To fully grasp this awe we should know that this building has more than a thousand years of age. The Mezquita was planned and then built around the year 760. At that time in the peninsula a proto-romanesque architectonic fashion was starting to blossom, still far away from the skillful roman technique. In order to open small gates, spaces were founded with vast amount of stone so the building will not collapse. Images of these first Romanesque temples (contemporaries of the Mezquita) look not so different from the navetas in Mallorca, built 2000 years before Christ.

In contrast with the Christian architecture, the Mezquita shows qualitatively an astounding improvement. We may have not seen such a innovative jump ever since. While the main Romanesque architectonic notion meant piling up huge amount of stone at the base of the building, hence narrowing the space and openings, the Muslim temple had a wide and clean inner space secured by a thin column structure, accompanied by high ceilings.
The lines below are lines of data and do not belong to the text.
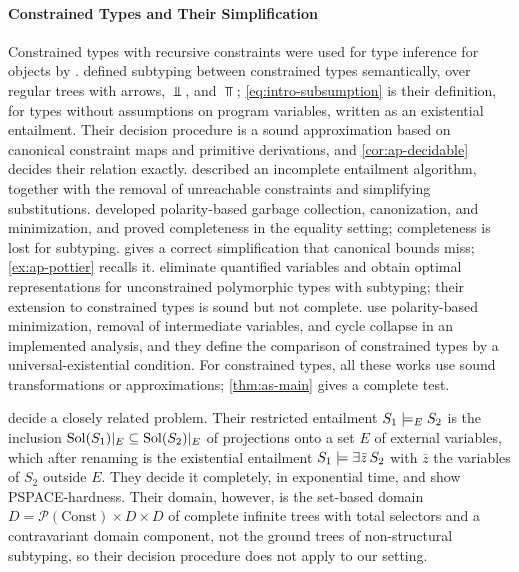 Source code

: \paragraph{Constrained Types and Their Simplification}
Constrained types with recursive constraints were used for type inference for
objects by \citet{EifrigSmithTrifonov95}. \citet{TrifonovSmith96} defined
subtyping between constrained types semantically, over regular trees with
arrows, $\Bot$, and $\Top$; \cref{eq:intro-subsumption} is their
definition, for types without assumptions on program variables, written as an
existential entailment. Their decision procedure is a sound approximation
based on canonical constraint maps and primitive derivations, and
\cref{cor:ap-decidable} decides their relation exactly. \citet{Pottier96}
described an incomplete entailment algorithm, together with the removal of
unreachable constraints and simplifying substitutions. \citet{Pottier01}
developed polarity-based garbage collection, canonization, and minimization,
and proved completeness in the equality setting; completeness is lost for
subtyping. \citet[Section~8.5]{Pottier98thesis} gives a correct simplification
that canonical bounds miss; \cref{ex:ap-pottier} recalls it.
\citet{AikenWimmersPalsberg99} eliminate quantified variables and obtain
optimal representations for unconstrained polymorphic types with subtyping;
their extension to constrained types is sound but not complete.
\citet{FahndrichAiken96} use polarity-based minimization, removal of
intermediate variables, and cycle collapse in an implemented analysis, and they
define the comparison of constrained types by a universal-existential
condition. For constrained types, all these works use sound transformations or
approximations; \cref{thm:as-main} gives a complete test.

\citet{FlanaganFelleisen99} decide a closely related problem. Their restricted
entailment $S_1\entails_E S_2$ is the inclusion $\Sol(S_1)|_E\subseteq\Sol(S_2)|_E$
of projections onto a set $E$ of external variables, which after renaming is
the existential entailment $S_1\entails\exists\bar z\,S_2$ with $\bar z$ the
variables of $S_2$ outside $E$. They decide it completely, in exponential time,
and show PSPACE-hardness. Their domain, however, is the set-based domain
$D=\mathcal P(\mathrm{Const})\times D\times D$ of complete infinite trees with
total selectors and a contravariant domain component, not the ground trees of
non-structural subtyping, so their decision procedure does not apply to our
setting.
That space inside known as “the forest of columns” shows how innovative the Mezquita was at the time. We can safely say that the horseshoe arch is probably the most representative arch in Spanish architecture. Initially introduced by the Visigoth in Spain, the Arabs would later imitate it when building the Mezquita, which was built on top of the previous Christian basilica of Saint Vicent.

The horseshoe arcs of the Mezquita don’t act as central pillars but they are not mere decorative edifications either. They strengthen the main foundations on top.
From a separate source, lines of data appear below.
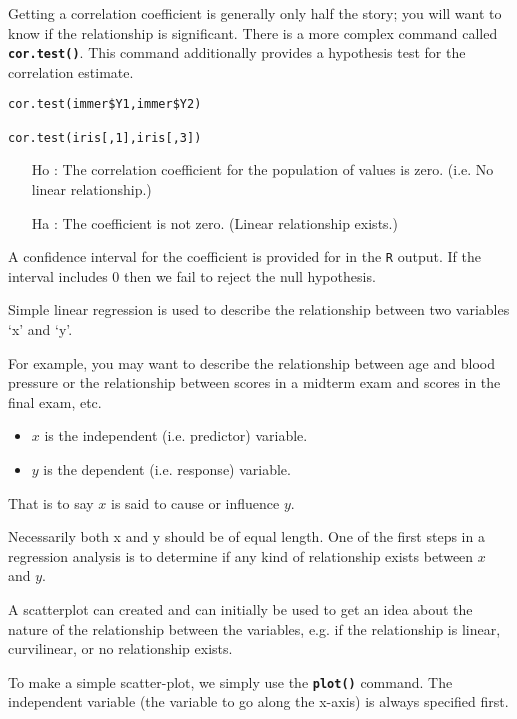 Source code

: \documentclass[a4paper,12pt]{article}
\begin{document}
Getting a correlation coefficient is generally only half the story; you will want to know if the relationship is significant. There is a more complex command called \texttt{\textbf{cor.test()}}. This command additionally provides a hypothesis test for the correlation estimate.

\begin{framed}
\begin{verbatim}
cor.test(immer$Y1,immer$Y2)

cor.test(iris[,1],iris[,3])
\end{verbatim}
\end{framed}

\begin{itemize}
\item[Ho] : The correlation coefficient for the population of values is zero. (i.e. No linear relationship.)
\item[Ha]: The coefficient is not zero. (Linear relationship exists.)
\end{itemize}	


A confidence interval for the coefficient is provided for in the \texttt{R} output. If the interval includes 0 then we fail to reject the null hypothesis.

Simple linear regression is used to describe the relationship between two variables ‘x’ and ‘y’.

For example, you may want to describe the relationship between age and blood pressure or the relationship between scores in a midterm exam and scores in the final exam, etc.

\begin{itemize}
\item	$x$ is the independent (i.e. predictor) variable.
\item	$y$ is the dependent (i.e. response) variable.
\end{itemize}
That is to say $x$ is said to cause or influence $y$.

Necessarily both x and y should be of equal length. One of the first steps in a regression analysis is to determine if any kind of relationship exists between $x$ and $y$.

A scatterplot can created and can initially be used to get an idea about the nature of the relationship between the variables, e.g. if the relationship is linear, curvilinear, or no relationship exists.

To make a simple scatter-plot, we simply use the \texttt{\textbf{plot()}} command. The independent variable (the variable to go along the x-axis) is always specified first.
\end{document}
The true innovation they introduced meant a different way of building the pillars so that from a smaller space a wider area could be covered. This can achieved by gradually increasing the bearing surface, from bottom to top via modular elements, where the hood rests. Let’s take a look at this interesting system.

The basis of the column often leveled the surface in which it stands, since the materials tended to show different measures (they were frequently recycled from previous constructions). On top of the basis the thin column shaft was placed and then finished with the capitals, most of them recycled from roman and Visigothic monuments in the city. The capital was the key element to wider the bearing surface. On top of that was then placed the cymatium, which somewhat resembles an inverted pyramid, again increasing the bearing surface.

On top of the cymatium yet another fascinating innovation awaits, a kind of bracket: a stone modillion that allowed building another pillar of considerable size. This modillion held the imposts of the half-moon arch overhanging thanks to a chamfer, finally resulting in a width capable of bearing the gable roof and its water drainage. These drained waters would not reach the patio or the street, instead they were collected by two big cisterns built underground and later used to irrigate.

Throughout this process a diaphanous space of great size and with hardly any visual interferences was achieved. Even today, over 1200 years later, it still surprises many with the creativity and genius of this construction work. Try to picture seven-meter wide halls held together by columns of less than a meter in diameter.